▼

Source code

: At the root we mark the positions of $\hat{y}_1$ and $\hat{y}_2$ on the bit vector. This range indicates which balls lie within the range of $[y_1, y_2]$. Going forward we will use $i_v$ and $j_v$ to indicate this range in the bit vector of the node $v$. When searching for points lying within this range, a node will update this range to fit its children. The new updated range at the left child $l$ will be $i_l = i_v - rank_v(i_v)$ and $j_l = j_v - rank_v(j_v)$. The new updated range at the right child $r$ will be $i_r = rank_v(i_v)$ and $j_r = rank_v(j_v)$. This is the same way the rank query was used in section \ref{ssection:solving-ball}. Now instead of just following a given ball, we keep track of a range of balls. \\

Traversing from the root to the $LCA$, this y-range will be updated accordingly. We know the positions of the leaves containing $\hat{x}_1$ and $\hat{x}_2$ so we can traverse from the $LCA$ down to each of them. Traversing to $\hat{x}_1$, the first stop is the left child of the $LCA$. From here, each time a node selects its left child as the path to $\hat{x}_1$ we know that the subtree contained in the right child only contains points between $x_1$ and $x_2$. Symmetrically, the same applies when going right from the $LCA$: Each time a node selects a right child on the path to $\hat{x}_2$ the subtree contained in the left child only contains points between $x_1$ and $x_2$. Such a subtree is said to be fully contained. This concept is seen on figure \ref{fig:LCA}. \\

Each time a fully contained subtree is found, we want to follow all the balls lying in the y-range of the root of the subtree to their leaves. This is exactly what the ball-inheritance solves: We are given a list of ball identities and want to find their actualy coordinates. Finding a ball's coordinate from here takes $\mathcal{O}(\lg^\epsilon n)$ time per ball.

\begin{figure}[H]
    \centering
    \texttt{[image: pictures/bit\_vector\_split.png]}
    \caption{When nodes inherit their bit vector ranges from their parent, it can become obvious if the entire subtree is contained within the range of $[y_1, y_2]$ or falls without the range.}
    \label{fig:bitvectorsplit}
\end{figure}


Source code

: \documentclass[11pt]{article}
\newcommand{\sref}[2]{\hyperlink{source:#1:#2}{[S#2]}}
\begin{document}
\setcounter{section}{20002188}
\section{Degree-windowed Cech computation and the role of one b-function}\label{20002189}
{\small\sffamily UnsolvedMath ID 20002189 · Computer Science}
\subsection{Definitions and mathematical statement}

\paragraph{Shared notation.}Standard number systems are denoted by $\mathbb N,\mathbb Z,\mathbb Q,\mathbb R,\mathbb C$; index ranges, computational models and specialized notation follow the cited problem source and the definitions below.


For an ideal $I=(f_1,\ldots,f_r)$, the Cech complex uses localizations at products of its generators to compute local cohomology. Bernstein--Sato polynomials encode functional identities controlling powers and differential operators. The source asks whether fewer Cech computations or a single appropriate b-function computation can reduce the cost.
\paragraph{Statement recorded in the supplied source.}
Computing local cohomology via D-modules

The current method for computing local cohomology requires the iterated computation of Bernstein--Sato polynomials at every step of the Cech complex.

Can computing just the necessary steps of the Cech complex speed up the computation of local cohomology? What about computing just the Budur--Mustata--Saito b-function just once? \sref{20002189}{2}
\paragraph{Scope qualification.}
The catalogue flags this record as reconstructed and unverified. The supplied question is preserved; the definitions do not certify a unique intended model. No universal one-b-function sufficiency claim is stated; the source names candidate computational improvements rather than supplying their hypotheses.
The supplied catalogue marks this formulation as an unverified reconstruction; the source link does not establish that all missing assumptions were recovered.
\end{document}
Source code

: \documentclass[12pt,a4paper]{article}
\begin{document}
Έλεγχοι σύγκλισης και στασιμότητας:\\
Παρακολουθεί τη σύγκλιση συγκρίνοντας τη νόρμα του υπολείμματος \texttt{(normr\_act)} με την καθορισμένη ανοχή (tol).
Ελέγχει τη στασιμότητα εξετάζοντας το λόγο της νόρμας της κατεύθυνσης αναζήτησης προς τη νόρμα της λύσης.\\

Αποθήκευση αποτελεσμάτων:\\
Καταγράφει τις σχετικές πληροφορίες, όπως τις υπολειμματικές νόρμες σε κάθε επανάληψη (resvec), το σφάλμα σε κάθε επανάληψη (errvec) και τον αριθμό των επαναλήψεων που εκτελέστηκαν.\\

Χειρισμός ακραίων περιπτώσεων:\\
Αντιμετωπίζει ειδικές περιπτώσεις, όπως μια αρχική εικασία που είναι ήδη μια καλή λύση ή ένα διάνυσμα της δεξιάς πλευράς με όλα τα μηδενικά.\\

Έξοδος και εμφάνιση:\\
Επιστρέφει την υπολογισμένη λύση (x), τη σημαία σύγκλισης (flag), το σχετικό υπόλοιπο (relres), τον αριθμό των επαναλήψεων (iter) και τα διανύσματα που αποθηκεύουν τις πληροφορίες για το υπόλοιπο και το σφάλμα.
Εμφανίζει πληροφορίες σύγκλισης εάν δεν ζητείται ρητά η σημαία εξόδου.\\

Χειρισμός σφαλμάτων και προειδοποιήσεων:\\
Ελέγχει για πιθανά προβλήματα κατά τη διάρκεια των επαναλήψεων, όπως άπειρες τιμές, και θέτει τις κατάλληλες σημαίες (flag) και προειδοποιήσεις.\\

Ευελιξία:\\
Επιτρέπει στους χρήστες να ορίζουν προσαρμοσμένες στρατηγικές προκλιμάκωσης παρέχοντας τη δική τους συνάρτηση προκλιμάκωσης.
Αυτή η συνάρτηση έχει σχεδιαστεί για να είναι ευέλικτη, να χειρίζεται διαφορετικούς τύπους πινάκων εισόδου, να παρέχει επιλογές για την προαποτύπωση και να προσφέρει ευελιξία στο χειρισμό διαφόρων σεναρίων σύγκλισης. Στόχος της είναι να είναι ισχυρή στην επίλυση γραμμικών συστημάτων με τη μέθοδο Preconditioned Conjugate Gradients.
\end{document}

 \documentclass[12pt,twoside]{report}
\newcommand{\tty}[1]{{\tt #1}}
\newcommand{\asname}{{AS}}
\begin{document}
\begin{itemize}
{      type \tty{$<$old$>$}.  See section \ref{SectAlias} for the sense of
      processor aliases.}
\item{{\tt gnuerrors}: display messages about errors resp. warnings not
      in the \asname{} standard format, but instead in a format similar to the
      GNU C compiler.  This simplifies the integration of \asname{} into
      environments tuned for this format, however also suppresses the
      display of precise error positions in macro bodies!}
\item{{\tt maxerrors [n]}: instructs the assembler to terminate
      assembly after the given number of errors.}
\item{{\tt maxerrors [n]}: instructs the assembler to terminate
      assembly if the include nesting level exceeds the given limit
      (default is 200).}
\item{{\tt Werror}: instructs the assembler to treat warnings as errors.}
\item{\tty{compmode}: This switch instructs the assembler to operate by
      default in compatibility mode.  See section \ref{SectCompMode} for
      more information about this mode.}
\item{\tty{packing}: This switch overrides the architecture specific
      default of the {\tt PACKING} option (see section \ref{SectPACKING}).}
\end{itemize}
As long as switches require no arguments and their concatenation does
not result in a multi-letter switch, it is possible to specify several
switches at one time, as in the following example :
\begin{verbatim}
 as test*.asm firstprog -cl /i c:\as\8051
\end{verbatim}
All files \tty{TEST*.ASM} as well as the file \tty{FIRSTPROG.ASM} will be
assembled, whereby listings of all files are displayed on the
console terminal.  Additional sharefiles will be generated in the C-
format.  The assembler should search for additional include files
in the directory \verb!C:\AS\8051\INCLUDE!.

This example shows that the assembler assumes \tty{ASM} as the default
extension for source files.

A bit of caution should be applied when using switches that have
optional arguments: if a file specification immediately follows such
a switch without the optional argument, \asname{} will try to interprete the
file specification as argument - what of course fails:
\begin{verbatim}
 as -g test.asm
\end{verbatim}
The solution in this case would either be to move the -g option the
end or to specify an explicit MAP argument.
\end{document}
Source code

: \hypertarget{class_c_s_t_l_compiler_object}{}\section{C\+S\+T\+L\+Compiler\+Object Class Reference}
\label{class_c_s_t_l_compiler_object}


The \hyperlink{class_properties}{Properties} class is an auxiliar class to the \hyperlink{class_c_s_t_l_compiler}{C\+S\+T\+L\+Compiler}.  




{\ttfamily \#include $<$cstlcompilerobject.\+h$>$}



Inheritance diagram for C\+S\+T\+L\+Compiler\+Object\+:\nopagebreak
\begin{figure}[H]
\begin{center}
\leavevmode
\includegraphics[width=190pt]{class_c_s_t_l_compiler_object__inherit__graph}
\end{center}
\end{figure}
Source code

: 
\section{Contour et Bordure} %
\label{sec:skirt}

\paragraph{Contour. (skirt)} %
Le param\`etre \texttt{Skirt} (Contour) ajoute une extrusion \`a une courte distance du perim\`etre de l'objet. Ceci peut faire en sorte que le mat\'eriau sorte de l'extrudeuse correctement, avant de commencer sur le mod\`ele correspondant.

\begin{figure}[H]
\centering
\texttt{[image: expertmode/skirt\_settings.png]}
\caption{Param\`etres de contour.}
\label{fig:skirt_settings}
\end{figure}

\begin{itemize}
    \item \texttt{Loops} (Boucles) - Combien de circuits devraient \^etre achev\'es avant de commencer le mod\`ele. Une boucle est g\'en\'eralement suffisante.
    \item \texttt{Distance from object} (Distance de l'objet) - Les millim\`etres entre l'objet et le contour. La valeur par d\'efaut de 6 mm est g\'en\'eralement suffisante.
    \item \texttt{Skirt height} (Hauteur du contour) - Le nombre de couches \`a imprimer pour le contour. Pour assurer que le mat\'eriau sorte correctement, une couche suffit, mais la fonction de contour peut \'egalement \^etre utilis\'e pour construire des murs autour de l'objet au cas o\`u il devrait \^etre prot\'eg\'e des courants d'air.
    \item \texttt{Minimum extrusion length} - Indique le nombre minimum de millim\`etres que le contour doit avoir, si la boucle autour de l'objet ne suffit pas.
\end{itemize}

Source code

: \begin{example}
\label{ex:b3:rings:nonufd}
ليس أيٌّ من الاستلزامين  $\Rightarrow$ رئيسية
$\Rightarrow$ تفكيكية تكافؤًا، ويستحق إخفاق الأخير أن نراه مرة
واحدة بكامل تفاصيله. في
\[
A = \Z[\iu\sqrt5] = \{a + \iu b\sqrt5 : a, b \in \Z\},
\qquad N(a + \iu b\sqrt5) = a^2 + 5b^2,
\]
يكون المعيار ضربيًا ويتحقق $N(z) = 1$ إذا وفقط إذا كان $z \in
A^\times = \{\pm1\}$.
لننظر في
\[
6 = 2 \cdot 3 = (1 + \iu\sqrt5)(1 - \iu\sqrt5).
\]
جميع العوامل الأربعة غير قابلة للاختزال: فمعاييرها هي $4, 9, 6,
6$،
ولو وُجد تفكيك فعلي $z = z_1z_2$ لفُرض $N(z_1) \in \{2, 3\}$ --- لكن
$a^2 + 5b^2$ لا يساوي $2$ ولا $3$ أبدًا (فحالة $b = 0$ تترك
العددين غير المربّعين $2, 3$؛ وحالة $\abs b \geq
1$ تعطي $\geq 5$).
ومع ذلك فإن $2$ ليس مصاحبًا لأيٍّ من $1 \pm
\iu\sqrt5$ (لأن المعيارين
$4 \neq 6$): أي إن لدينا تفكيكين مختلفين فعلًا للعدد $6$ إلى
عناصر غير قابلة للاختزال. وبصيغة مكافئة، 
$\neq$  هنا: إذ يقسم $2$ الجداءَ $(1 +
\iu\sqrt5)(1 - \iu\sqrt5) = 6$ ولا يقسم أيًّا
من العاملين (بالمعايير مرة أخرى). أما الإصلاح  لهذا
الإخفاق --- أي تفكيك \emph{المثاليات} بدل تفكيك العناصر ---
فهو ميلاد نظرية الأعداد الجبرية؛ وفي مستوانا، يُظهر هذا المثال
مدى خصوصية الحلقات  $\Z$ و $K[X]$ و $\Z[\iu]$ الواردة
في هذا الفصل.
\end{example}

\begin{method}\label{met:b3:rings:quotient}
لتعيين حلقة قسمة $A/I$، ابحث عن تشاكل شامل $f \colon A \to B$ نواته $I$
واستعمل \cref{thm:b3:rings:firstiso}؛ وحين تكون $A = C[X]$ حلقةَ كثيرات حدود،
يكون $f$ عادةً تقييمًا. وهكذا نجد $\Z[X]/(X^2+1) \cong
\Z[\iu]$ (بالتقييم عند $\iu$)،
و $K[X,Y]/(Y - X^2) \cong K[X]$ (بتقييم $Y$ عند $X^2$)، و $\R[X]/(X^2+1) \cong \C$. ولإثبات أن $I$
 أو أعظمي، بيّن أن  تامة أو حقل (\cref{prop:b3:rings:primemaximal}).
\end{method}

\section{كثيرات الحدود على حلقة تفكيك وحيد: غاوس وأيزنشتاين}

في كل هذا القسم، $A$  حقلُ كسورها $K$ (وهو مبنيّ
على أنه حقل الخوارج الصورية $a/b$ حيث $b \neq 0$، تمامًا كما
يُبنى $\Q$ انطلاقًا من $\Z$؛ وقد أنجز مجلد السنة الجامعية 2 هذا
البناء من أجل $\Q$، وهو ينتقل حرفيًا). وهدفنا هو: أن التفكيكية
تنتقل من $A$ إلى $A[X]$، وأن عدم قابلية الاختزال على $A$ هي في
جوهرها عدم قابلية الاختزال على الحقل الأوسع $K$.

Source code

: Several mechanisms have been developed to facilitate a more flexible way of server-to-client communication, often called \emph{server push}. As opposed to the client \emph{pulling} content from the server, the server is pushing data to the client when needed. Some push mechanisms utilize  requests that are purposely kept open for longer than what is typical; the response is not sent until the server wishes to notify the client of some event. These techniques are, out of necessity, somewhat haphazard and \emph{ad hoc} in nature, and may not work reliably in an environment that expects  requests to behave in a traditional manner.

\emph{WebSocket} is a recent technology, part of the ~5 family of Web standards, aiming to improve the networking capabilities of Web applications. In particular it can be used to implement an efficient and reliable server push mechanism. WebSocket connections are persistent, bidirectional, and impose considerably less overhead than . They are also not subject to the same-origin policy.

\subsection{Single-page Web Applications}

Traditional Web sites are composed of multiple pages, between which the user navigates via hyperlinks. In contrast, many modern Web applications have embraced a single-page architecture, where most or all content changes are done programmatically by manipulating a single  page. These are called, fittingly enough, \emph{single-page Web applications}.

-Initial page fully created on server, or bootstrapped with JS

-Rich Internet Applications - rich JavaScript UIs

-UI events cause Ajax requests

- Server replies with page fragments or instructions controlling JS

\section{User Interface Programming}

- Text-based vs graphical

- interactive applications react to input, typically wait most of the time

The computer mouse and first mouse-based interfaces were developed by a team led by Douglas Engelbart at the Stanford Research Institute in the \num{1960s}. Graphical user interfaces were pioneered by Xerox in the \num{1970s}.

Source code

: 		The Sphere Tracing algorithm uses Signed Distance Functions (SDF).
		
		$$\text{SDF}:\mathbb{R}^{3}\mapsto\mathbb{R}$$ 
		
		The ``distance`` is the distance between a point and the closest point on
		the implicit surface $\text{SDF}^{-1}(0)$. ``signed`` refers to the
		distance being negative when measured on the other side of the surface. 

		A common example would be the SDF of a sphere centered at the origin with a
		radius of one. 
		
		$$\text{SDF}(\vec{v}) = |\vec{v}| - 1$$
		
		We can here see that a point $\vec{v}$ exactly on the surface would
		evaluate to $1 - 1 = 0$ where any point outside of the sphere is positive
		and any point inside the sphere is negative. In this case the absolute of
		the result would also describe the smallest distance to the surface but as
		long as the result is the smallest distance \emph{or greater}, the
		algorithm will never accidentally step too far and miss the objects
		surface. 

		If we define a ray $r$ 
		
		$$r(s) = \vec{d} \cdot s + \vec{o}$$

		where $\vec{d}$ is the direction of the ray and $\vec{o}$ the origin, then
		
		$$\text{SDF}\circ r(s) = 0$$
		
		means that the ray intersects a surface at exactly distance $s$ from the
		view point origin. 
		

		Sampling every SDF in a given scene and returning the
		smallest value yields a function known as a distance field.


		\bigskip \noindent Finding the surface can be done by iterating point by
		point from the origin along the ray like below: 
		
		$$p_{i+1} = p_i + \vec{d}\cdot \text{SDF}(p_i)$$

▲

_Assignment_
Look above for the line holding "جوهرها عدم قابلية" and the line holding "a traditional manner.". Retype both, and every line between them, word for word and nothing else.

_Expected output_
جوهرها عدم قابلية الاختزال على الحقل الأوسع $K$.

Source code

: Several mechanisms have been developed to facilitate a more flexible way of server-to-client communication, often called \emph{server push}. As opposed to the client \emph{pulling} content from the server, the server is pushing data to the client when needed. Some push mechanisms utilize  requests that are purposely kept open for longer than what is typical; the response is not sent until the server wishes to notify the client of some event. These techniques are, out of necessity, somewhat haphazard and \emph{ad hoc} in nature, and may not work reliably in an environment that expects  requests to behave in a traditional manner.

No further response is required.